**Problem details**
Print the data in full, exactly as it reads.

▼

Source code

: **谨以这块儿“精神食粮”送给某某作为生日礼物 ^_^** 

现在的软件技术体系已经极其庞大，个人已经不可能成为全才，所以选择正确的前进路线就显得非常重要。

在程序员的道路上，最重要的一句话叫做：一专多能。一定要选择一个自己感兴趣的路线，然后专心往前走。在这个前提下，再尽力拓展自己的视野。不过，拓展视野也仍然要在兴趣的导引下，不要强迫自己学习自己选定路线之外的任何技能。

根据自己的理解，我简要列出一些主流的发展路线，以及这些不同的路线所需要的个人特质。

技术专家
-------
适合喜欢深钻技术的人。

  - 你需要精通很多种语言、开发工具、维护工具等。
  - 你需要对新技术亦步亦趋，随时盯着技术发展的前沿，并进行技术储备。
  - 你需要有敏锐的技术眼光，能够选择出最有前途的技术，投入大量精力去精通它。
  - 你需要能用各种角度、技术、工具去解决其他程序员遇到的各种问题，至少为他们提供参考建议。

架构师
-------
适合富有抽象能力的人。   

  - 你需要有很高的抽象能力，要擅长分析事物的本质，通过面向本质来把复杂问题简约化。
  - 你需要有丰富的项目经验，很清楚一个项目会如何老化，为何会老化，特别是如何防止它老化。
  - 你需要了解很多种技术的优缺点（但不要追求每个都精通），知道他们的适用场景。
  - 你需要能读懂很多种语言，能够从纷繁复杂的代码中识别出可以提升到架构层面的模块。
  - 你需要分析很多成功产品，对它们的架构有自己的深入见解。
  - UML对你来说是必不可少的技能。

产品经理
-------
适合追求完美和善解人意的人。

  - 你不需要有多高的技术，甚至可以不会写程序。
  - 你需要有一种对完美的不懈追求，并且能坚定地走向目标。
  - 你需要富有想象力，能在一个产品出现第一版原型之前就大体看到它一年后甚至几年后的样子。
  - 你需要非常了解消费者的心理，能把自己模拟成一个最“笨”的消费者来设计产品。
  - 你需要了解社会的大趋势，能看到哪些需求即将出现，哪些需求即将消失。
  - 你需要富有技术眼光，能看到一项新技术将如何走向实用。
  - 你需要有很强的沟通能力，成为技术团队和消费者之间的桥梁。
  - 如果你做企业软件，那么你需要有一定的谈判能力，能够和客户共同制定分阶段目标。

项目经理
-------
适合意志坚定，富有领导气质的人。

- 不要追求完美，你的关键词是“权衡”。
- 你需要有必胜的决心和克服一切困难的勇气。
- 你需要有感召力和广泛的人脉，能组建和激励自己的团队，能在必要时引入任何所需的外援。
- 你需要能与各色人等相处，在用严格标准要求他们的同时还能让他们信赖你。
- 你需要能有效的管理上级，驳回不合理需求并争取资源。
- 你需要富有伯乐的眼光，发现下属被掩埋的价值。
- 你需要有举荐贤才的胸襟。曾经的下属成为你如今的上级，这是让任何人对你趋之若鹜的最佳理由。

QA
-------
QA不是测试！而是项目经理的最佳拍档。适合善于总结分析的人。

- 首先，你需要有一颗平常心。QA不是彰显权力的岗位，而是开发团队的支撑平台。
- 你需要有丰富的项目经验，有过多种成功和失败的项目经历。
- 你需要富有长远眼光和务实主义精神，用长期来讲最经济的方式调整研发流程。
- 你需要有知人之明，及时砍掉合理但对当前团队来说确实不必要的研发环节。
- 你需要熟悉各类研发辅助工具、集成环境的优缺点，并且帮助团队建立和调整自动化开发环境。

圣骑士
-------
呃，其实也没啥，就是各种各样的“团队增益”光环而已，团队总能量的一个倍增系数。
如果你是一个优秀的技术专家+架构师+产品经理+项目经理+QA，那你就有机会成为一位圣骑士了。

▲

**Result of this task**
Source code

: **谨以这块儿“精神食粮”送给某某作为生日礼物 ^_^** 

现在的软件技术体系已经极其庞大，个人已经不可能成为全才，所以选择正确的前进路线就显得非常重要。

在程序员的道路上，最重要的一句话叫做：一专多能。一定要选择一个自己感兴趣的路线，然后专心往前走。在这个前提下，再尽力拓展自己的视野。不过，拓展视野也仍然要在兴趣的导引下，不要强迫自己学习自己选定路线之外的任何技能。

根据自己的理解，我简要列出一些主流的发展路线，以及这些不同的路线所需要的个人特质。

技术专家
-------
适合喜欢深钻技术的人。

  - 你需要精通很多种语言、开发工具、维护工具等。
  - 你需要对新技术亦步亦趋，随时盯着技术发展的前沿，并进行技术储备。
  - 你需要有敏锐的技术眼光，能够选择出最有前途的技术，投入大量精力去精通它。
  - 你需要能用各种角度、技术、工具去解决其他程序员遇到的各种问题，至少为他们提供参考建议。

架构师
-------
适合富有抽象能力的人。   

  - 你需要有很高的抽象能力，要擅长分析事物的本质，通过面向本质来把复杂问题简约化。
  - 你需要有丰富的项目经验，很清楚一个项目会如何老化，为何会老化，特别是如何防止它老化。
  - 你需要了解很多种技术的优缺点（但不要追求每个都精通），知道他们的适用场景。
  - 你需要能读懂很多种语言，能够从纷繁复杂的代码中识别出可以提升到架构层面的模块。
  - 你需要分析很多成功产品，对它们的架构有自己的深入见解。
  - UML对你来说是必不可少的技能。

产品经理
-------
适合追求完美和善解人意的人。

  - 你不需要有多高的技术，甚至可以不会写程序。
  - 你需要有一种对完美的不懈追求，并且能坚定地走向目标。
  - 你需要富有想象力，能在一个产品出现第一版原型之前就大体看到它一年后甚至几年后的样子。
  - 你需要非常了解消费者的心理，能把自己模拟成一个最“笨”的消费者来设计产品。
  - 你需要了解社会的大趋势，能看到哪些需求即将出现，哪些需求即将消失。
  - 你需要富有技术眼光，能看到一项新技术将如何走向实用。
  - 你需要有很强的沟通能力，成为技术团队和消费者之间的桥梁。
  - 如果你做企业软件，那么你需要有一定的谈判能力，能够和客户共同制定分阶段目标。

项目经理
-------
适合意志坚定，富有领导气质的人。

- 不要追求完美，你的关键词是“权衡”。
- 你需要有必胜的决心和克服一切困难的勇气。
- 你需要有感召力和广泛的人脉，能组建和激励自己的团队，能在必要时引入任何所需的外援。
- 你需要能与各色人等相处，在用严格标准要求他们的同时还能让他们信赖你。
- 你需要能有效的管理上级，驳回不合理需求并争取资源。
- 你需要富有伯乐的眼光，发现下属被掩埋的价值。
- 你需要有举荐贤才的胸襟。曾经的下属成为你如今的上级，这是让任何人对你趋之若鹜的最佳理由。

QA
-------
QA不是测试！而是项目经理的最佳拍档。适合善于总结分析的人。

- 首先，你需要有一颗平常心。QA不是彰显权力的岗位，而是开发团队的支撑平台。
- 你需要有丰富的项目经验，有过多种成功和失败的项目经历。
- 你需要富有长远眼光和务实主义精神，用长期来讲最经济的方式调整研发流程。
- 你需要有知人之明，及时砍掉合理但对当前团队来说确实不必要的研发环节。
- 你需要熟悉各类研发辅助工具、集成环境的优缺点，并且帮助团队建立和调整自动化开发环境。

圣骑士
-------
呃，其实也没啥，就是各种各样的“团队增益”光环而已，团队总能量的一个倍增系数。
如果你是一个优秀的技术专家+架构师+产品经理+项目经理+QA，那你就有机会成为一位圣骑士了。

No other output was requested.